[Data for this exercise — start]

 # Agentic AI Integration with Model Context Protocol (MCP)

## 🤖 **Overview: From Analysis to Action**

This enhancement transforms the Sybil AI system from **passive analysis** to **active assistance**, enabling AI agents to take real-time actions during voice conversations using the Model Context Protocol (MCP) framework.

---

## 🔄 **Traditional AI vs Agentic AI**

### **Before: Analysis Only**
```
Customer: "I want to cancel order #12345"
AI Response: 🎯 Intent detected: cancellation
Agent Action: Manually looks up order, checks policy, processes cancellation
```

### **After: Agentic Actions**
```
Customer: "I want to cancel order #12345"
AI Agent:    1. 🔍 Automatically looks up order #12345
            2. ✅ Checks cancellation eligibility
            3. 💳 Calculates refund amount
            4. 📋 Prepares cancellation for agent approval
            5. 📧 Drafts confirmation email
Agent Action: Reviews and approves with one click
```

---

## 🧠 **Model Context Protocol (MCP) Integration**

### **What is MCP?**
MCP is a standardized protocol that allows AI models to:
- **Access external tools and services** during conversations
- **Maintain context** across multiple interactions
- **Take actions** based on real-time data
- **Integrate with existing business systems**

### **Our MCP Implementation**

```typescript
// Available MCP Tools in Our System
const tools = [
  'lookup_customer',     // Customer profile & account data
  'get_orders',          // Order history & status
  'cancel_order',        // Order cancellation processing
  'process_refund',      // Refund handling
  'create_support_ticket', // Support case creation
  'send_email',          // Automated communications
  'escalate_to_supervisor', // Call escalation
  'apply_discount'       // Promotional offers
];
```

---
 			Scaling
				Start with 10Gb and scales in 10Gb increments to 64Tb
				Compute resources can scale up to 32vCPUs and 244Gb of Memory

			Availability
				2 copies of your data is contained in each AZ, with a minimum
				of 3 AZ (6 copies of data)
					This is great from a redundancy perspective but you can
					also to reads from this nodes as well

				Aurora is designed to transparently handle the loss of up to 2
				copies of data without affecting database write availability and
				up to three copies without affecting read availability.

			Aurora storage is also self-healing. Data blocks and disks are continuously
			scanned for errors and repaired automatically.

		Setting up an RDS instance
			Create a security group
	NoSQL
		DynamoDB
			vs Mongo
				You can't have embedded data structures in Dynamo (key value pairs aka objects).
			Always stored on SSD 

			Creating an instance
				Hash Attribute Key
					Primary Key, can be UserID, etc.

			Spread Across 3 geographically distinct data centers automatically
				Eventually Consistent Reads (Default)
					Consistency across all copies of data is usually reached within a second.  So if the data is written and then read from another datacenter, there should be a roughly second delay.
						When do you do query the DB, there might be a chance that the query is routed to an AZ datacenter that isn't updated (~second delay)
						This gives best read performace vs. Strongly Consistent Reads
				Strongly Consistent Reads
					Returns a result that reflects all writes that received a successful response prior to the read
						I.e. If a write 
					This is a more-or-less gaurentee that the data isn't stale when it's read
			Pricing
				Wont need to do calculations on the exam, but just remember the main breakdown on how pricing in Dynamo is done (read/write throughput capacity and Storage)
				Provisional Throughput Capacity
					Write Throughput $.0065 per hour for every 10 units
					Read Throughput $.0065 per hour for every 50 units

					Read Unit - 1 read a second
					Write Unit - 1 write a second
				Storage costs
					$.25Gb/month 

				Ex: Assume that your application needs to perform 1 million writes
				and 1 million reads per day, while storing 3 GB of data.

[Data for this exercise — finish]

Exercise objective:
Restate the material word for word, but only from its first line through the line containing "## 🤖 **Overview: From Analysis to Action**".

Answer to the problem:
 # Agentic AI Integration with Model Context Protocol (MCP)

## 🤖 **Overview: From Analysis to Action**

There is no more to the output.